Information shown –
- - - -

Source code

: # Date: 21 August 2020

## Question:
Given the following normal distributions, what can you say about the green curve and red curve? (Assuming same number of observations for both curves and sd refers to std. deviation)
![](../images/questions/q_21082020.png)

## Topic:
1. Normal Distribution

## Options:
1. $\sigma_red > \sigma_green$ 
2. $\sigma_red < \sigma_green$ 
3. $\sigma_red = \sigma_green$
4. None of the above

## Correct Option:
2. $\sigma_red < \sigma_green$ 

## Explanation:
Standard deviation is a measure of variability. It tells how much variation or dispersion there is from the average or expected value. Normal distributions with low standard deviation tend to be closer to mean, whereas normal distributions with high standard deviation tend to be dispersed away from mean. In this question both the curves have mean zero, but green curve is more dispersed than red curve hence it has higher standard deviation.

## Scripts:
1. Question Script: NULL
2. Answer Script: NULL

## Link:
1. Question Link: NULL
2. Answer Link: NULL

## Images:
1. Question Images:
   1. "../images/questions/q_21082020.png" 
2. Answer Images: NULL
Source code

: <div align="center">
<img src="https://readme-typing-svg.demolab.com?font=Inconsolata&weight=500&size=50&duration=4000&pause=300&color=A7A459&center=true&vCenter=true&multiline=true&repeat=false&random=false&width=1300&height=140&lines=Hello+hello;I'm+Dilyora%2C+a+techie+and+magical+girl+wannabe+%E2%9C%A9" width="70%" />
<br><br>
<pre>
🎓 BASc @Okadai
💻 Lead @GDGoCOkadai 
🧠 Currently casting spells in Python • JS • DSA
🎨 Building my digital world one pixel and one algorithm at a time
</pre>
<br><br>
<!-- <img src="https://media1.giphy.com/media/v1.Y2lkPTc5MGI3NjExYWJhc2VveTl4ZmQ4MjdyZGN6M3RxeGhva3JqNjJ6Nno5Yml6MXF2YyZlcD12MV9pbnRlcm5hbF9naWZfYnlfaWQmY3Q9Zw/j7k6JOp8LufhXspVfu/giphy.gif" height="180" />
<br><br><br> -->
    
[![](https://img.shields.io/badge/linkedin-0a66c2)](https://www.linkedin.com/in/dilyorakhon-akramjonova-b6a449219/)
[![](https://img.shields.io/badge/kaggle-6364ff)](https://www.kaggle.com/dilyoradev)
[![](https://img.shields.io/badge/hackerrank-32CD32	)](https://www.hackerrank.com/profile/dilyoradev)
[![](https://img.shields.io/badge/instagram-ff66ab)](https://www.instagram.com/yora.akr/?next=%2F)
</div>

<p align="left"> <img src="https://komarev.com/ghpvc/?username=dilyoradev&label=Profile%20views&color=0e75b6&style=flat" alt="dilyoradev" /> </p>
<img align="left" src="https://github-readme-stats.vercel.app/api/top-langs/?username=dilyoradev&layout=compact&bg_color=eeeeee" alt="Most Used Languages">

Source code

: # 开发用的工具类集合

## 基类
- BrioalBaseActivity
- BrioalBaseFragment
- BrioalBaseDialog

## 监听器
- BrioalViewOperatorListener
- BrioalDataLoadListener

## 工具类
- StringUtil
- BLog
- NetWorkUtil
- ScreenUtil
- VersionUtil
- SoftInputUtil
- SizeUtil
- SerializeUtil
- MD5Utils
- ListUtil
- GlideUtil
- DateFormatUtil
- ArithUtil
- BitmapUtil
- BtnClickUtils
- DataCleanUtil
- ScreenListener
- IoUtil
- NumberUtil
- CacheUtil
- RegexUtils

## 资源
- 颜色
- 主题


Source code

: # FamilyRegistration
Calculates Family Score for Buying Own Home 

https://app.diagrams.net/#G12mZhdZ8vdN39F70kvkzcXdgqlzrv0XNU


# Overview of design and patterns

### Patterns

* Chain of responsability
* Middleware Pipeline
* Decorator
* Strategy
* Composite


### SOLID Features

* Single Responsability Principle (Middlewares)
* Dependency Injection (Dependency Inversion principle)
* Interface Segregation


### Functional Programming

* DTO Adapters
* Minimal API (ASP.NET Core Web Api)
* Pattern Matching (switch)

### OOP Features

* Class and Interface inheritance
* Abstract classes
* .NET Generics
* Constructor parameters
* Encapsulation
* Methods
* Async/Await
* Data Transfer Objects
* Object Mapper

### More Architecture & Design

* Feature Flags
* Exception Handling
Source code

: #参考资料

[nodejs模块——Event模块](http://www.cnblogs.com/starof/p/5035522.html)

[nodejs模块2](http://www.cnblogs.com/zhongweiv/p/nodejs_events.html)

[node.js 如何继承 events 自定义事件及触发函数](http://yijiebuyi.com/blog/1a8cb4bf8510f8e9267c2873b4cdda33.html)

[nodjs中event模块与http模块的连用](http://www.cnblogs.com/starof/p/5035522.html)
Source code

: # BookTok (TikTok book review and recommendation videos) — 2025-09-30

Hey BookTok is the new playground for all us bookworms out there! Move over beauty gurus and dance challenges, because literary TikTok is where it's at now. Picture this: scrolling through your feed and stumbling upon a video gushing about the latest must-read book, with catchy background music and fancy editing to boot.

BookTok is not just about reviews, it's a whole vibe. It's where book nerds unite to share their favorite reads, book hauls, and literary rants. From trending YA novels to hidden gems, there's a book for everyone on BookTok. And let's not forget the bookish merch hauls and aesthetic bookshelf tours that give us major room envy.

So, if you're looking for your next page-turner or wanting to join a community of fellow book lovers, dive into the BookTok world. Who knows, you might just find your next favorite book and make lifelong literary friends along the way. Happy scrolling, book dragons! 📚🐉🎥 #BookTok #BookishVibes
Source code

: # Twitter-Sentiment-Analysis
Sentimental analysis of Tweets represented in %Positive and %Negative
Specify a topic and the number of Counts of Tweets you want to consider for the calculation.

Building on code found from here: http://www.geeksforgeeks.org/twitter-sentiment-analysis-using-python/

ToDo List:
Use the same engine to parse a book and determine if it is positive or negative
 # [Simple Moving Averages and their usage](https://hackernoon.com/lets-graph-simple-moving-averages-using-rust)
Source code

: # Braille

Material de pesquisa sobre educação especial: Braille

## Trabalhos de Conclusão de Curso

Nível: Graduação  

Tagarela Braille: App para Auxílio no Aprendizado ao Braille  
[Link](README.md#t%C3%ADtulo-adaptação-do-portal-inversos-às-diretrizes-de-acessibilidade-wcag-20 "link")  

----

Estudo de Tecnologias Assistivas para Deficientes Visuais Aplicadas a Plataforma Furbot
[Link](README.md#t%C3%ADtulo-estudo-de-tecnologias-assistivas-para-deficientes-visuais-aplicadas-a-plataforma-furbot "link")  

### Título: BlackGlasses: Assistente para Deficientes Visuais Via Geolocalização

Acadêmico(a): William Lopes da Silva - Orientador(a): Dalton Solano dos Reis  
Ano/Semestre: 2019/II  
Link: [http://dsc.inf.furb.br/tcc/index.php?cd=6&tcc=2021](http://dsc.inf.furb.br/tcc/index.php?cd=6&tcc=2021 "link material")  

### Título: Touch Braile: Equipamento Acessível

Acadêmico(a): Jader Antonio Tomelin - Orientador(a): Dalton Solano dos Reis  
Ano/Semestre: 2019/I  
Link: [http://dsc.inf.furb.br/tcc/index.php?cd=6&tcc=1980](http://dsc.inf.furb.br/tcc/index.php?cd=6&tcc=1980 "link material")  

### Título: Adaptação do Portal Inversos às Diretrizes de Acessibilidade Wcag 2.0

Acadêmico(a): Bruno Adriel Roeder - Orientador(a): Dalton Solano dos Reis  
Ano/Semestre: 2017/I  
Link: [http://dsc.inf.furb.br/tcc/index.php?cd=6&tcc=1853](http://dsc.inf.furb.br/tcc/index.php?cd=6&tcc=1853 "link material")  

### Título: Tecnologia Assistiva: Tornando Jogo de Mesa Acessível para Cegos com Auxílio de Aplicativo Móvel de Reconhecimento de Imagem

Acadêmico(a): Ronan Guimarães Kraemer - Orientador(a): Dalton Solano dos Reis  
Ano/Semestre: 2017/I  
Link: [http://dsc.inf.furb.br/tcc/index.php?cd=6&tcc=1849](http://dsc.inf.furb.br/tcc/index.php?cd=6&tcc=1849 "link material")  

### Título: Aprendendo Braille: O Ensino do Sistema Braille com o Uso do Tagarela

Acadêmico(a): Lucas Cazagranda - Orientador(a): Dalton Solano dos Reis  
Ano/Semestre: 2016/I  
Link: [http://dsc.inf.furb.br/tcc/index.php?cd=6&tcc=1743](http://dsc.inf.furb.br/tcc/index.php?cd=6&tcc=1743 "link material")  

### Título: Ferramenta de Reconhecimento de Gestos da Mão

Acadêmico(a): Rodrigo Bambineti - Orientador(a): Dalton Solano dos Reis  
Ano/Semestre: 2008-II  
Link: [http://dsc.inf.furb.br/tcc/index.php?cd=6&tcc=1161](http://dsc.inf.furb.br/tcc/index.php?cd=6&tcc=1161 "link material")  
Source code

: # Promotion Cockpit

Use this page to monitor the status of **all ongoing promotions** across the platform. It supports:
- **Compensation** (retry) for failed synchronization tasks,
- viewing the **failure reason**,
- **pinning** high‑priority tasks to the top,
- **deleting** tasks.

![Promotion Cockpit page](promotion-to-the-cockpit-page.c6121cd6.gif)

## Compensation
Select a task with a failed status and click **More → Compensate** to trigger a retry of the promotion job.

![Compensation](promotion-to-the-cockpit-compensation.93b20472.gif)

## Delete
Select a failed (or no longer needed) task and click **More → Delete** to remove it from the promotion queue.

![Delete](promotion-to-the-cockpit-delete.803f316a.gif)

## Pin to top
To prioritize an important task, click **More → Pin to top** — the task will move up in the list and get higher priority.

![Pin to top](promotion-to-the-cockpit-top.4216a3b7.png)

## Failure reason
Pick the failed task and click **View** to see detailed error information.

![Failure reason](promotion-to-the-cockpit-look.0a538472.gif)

- - - -

Problem to solve – Scan the records above for the lines holding "- DateFormatUtil" and "https://app.diagrams.net/#G12mZhdZ8vdN39F70kvkzcXdgqlzrv0XNU". Transcribe those two and every line between them word for word, and no others.

Answer area –
- DateFormatUtil
- ArithUtil
- BitmapUtil
- BtnClickUtils
- DataCleanUtil
- ScreenListener
- IoUtil
- NumberUtil
- CacheUtil
- RegexUtils

## 资源
- 颜色
- 主题


Source code

: # FamilyRegistration
Calculates Family Score for Buying Own Home 

https://app.diagrams.net/#G12mZhdZ8vdN39F70kvkzcXdgqlzrv0XNU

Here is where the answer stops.